There is something about the burqa that is provocative.

For the Muslim women who wear it, the head-to-toe covering is an article of faith designed to deflect the unwarranted attentions of men.

For many, it is a symbol of oppression and subservience: a manifestation if you will of the inequality of women among fundamentalist Muslims.

French president Nicolas Sarkozy says he is firmly in the latter category and his recent diatribes against the burqa have stirred up a controversial storm.

In a state of the nation-style address to the first joint sitting of both houses of France's parliament in 136 years, Sarkozy proclaimed: "The burqa is not welcome on the French Republic's territory.
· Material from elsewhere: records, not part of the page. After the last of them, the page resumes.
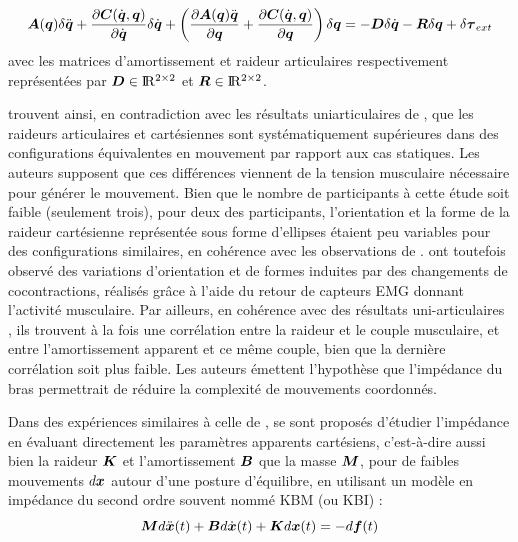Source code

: \begin{equation} \label{eq_gomi_impedance_model}
	\matr{A}(\vect{q}) \delta\ddot{\vect{q}} + \frac{\partial \matr{C}(\dot{\vect{q}},\vect{q})}{\partial \dot{\vect{q}}} \delta\dot{\vect{q}} + \left( \frac{\partial \matr{A}(\vect{q})\ddot{\vect{q}}}{\partial \vect{q}} + \frac{\partial \matr{C}(\dot{\vect{q}},\vect{q})}{\partial \vect{q}} \right) \delta\vect{q} = %
	-\matr{D} \delta\dot{\vect{q}} - \matr{R} \delta\vect{q} + \delta\vect{\tau}_{ext}
\end{equation}
%
avec les matrices d'amortissement et raideur articulaires respectivement représentées par $\matr{D}\in\Re^{2\times2}$ et $\matr{R}\in\Re^{2\times2}$. 

\textcite{gomi_human_1997} trouvent ainsi, en contradiction avec les résultats uniarticulaires de \textcite{bennett_time-varying_1992}, que les raideurs articulaires et cartésiennes sont systématiquement supérieures dans des configurations équivalentes en mouvement par rapport aux cas statiques. Les auteurs supposent que ces différences viennent de la tension musculaire nécessaire pour générer le mouvement. Bien que le nombre de participants à cette étude soit faible (seulement trois), pour deux des participants, l'orientation et la forme de la raideur cartésienne représentée sous forme d'ellipses étaient peu variables pour des configurations similaires, en cohérence avec les observations de \textcite{mussa-ivaldi_neural_1985}. \textcite{gomi_task-dependent_1998} ont toutefois observé des variations d'orientation et de formes induites par des changements de cocontractions, réalisés grâce à l'aide du retour de capteurs EMG donnant l'activité musculaire. Par ailleurs, en cohérence avec des résultats uni-articulaires \parencite{agarwal_compliance_1977}, ils trouvent à la fois une corrélation entre la raideur et le couple musculaire, et entre l'amortissement apparent et ce même couple, bien que la dernière corrélation soit plus faible. Les auteurs émettent l'hypothèse que l'impédance du bras permettrait de réduire la complexité de mouvements coordonnés.

Dans des expériences similaires à celle de \textcite{mussa-ivaldi_neural_1985}, \textcite{tsuji_human_1995, tsuji_human_1997} se sont proposés d'étudier l'impédance en évaluant directement les paramètres apparents cartésiens, c'est-à-dire aussi bien la raideur $\matr{K}$ et l'amortissement $\matr{B}$ que la masse $\matr{M}$, pour de faibles mouvements $d\vect{x}$ autour d'une posture d'équilibre, en utilisant un modèle en impédance du second ordre souvent nommé KBM (ou KBI) :
%
\begin{equation}
	\matr{M}d\ddot{\vect{x}}(t) + \matr{B}d\dot{\vect{x}}(t) + \matr{K}d\vect{x}(t) = - d\vect{f}(t)
\end{equation}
It is not what the French Republic wants for the dignity of women … we cannot accept in our country that women be prisoners behind a screen, cut off from society and all identity."

It is a populist sentiment in a majority that blames its minority for much of its woes.

Sarkozy and those likeminded think that women who wear the burqa have blindly rejected their rights to equality in the name of spirituality.

Poppycock.

If that is the case, Sarkozy should also lump monk’s robes, yarmulkes, headscarves, turbans, nun’s habits and other such religious attire to show evidence of his sincerity.

Modesty in dressing is a dictate of many religions, their offshoots and their orders.

Unless you live in the foothills of Afghanistan or a polygamous commune in America’s Midwest, the degree of severity is generally left to individual discretion, which is more often than not fashioned out of conventions, traditions and practice.

Muslim women, with the exception of a minority, have always had options around the principles of purdah, which in Islam is an emphasis of modesty.

The proposed burqa ban takes away those options, denounces their spiritual beliefs and compromises their freedom of religion.

It makes a mockery of France’s secularism and brings to boil a seething intolerance of Islam that has thrived over decades of bias.

If anything, Sarkozy’s crusade to save the covered woman is counter-intuitive and will see an escalation of conflict between Islam and the West.

It will, as history has show in French-occupied Algeria, galvanize the disaffected to defy the orders.

There, French colonizers forcibly unveiled Algerian women to deter them from joining female guerrilla fighters. In protest, Algerian women took to the veil in large numbers to insult the occupiers.

France it seems has not learnt its lesson.

Sarkozy and his dress code cops can expect the same defiance today if they enforce the burqa ban.

Because in today’s pluralist society, telling people what they cannot do, generally concludes in them doing exactly that.